South African football club

Rangers FC was a South African football (soccer) club based in Johannesburg.
Rangers FC won the Castle Cup in 1959 and played the final in 1967. They also won the Floodlight Bowl in 1964 and the UTC Bowl in 1966. Their best season in the National Football League was the inaugural season in 1959, when they finished Runners-up to Durban City. The club merged with Johannesburg Ramblers for the 1963 season.

Some successful players of Rangers Football Club, which was a semi-professional soccer team in the 1960s to late 1980s include amongst others Ronnie Koekemoor, Archie Soekoe, Hilton Grainger, Percy Owen, Des Bakos, Brian Mason, Roy Jones, Bobby Viljoen, Mike Connell (who also later played for Tampa Bay Rowdies in the USA), Booby Arber, Henry Hill, Gerry Farrel, Mike Hugo, Dennis Snoyman and Russell Cruickshank. Notable youth team players included Keith Viljoen, Ivor Viljoen, Angelo Nicolaides, Billy Harrison, Kevin Hunter, George Peters, Greg Daubern and Douglas Walls in the 1970s to 1980s.

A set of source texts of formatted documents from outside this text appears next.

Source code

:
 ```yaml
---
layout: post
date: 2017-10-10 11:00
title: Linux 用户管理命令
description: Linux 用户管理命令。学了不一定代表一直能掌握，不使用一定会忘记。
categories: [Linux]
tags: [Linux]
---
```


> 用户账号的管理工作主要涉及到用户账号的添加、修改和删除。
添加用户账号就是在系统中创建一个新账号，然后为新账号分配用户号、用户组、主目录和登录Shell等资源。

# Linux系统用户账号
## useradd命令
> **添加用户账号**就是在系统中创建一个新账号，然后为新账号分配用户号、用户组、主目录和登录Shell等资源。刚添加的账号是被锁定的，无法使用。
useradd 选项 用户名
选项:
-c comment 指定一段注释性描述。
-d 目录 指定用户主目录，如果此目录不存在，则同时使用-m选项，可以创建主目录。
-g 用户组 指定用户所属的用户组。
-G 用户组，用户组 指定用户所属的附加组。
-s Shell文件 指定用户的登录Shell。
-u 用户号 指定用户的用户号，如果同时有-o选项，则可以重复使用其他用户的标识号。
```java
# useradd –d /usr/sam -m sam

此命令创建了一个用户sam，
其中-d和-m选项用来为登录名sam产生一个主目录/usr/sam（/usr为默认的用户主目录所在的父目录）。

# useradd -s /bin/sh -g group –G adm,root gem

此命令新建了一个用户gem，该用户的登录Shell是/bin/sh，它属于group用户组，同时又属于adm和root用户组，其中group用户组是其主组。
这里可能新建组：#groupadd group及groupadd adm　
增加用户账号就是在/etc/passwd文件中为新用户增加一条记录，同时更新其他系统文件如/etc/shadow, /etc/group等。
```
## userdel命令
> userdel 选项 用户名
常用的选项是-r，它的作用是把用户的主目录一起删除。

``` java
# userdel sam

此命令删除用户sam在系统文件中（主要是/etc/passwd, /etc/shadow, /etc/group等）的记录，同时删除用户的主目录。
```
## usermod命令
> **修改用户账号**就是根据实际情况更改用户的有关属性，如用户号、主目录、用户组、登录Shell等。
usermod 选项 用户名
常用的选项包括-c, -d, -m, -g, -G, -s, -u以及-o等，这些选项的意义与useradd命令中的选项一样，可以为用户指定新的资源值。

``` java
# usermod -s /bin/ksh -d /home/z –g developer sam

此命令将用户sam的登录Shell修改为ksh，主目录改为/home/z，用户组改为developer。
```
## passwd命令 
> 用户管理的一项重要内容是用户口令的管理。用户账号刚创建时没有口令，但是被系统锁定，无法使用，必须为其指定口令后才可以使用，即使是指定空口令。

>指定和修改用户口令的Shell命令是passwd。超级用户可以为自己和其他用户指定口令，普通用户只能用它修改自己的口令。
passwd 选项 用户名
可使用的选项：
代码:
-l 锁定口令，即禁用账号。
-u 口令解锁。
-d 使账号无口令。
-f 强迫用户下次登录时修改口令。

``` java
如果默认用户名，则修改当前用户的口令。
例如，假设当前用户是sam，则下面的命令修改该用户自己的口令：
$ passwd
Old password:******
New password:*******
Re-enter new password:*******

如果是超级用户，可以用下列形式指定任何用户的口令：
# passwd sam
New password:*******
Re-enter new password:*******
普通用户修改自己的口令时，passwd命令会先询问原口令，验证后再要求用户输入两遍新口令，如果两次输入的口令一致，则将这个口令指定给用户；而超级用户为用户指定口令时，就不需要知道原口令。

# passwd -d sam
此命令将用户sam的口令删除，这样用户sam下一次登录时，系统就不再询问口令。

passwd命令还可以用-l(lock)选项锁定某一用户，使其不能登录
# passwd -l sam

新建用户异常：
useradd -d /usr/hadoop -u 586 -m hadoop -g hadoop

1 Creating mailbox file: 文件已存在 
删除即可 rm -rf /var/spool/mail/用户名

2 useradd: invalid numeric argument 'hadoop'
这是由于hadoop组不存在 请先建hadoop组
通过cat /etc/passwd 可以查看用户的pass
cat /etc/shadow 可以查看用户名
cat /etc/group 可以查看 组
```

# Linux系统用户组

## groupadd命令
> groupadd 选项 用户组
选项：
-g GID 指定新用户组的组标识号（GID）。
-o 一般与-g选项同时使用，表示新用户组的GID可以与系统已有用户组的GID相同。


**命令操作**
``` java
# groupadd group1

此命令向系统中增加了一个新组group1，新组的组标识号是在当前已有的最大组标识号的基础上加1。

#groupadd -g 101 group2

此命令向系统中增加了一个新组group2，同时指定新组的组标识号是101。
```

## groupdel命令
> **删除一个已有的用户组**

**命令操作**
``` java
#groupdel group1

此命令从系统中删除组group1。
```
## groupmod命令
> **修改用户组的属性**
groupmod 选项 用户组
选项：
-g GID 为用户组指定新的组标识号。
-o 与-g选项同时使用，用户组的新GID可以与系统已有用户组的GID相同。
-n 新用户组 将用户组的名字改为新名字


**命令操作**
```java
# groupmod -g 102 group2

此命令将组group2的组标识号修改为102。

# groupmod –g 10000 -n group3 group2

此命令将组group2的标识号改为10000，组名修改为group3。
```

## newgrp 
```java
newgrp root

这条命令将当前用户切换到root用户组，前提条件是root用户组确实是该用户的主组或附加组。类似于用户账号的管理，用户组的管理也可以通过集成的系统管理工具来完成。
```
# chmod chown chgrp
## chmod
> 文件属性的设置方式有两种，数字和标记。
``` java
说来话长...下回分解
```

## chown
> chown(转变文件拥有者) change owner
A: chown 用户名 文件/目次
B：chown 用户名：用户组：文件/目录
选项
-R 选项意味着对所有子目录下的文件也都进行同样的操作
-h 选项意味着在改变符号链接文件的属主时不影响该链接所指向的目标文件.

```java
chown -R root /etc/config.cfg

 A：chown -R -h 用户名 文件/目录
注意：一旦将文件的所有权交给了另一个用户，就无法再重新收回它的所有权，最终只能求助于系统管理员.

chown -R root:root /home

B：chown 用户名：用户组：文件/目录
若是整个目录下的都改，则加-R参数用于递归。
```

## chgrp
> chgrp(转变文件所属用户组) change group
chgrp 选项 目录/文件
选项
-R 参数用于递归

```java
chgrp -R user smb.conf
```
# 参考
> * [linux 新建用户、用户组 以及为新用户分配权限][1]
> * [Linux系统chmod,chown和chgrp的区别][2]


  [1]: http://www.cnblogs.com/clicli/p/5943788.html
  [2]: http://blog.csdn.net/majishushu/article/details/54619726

Some players such as Angelo Nicolaides also later played for the Portuguese Club Lusitano that shared the Rand Stadium as a home ground in Johannesburg, and for Jewish Guild, based at Balfour Park stadium.

Julie Kaplan was a midfielder for Jewish Guild and played alongside the football giant Mordechai Spiegler. He was one of Israel’s most famous footballers, often considered a national sporting icon. There were also other First Division clubs with players such as Hellenic from Cape Town, which had Ian St. John and George Eastham. Durban City had Johnny Haynes. Hellenic versus Cape Town City featured Hellenic's international German stars Arno Steffenhagen, Volkmaar Gross, and Bernd Patzke. They played against the great Gary France, Geoff Hurst, Donald Gie and Ian Towers.

One of the coaches the Rangers have had was Alex Forbes. In his playing career he played for Sheffield United and also Arsenal in the late 1940s and he was also the Arsenal youth team coach in England for a period of time. Forbes then went on to coach Orlando Pirates in 1975 and later other local teams like Highlands Park, Western Tigers and Swaraj.

Mike Connell was considered to be a world class midfielder, best known for creating openings for other to score many goals at Rangers and in Tampa Bay, USA.

Angelo Nicolaides was a strategist, and when playing for the Portuguese club Lusitano, he guided his side to goals through his midfield play and distribution of pinpoint passes to the strikers. Hilton Grainger, Des Bakos and Bobby Viljoen.

Then there was Colin Viljoen, who went on to play for Ipswich. Durban City had team people such as, George Wootten, Tony Macedo, Derek Cowden, Jim Scott, Johnny Haynes, and Budgie Byrne.

In 1985, the National Soccer League (NSL) was formed as a non-racial, nationwide league, uniting clubs from different racial backgrounds.This NSL later evolved into the Premier Soccer League (PSL) in 1996, which is now the top-flight professional league in South Africa. So, the “white football league” didn’t survive as a separate entity—it was effectively absorbed into the unified, non-racial football system after apartheid.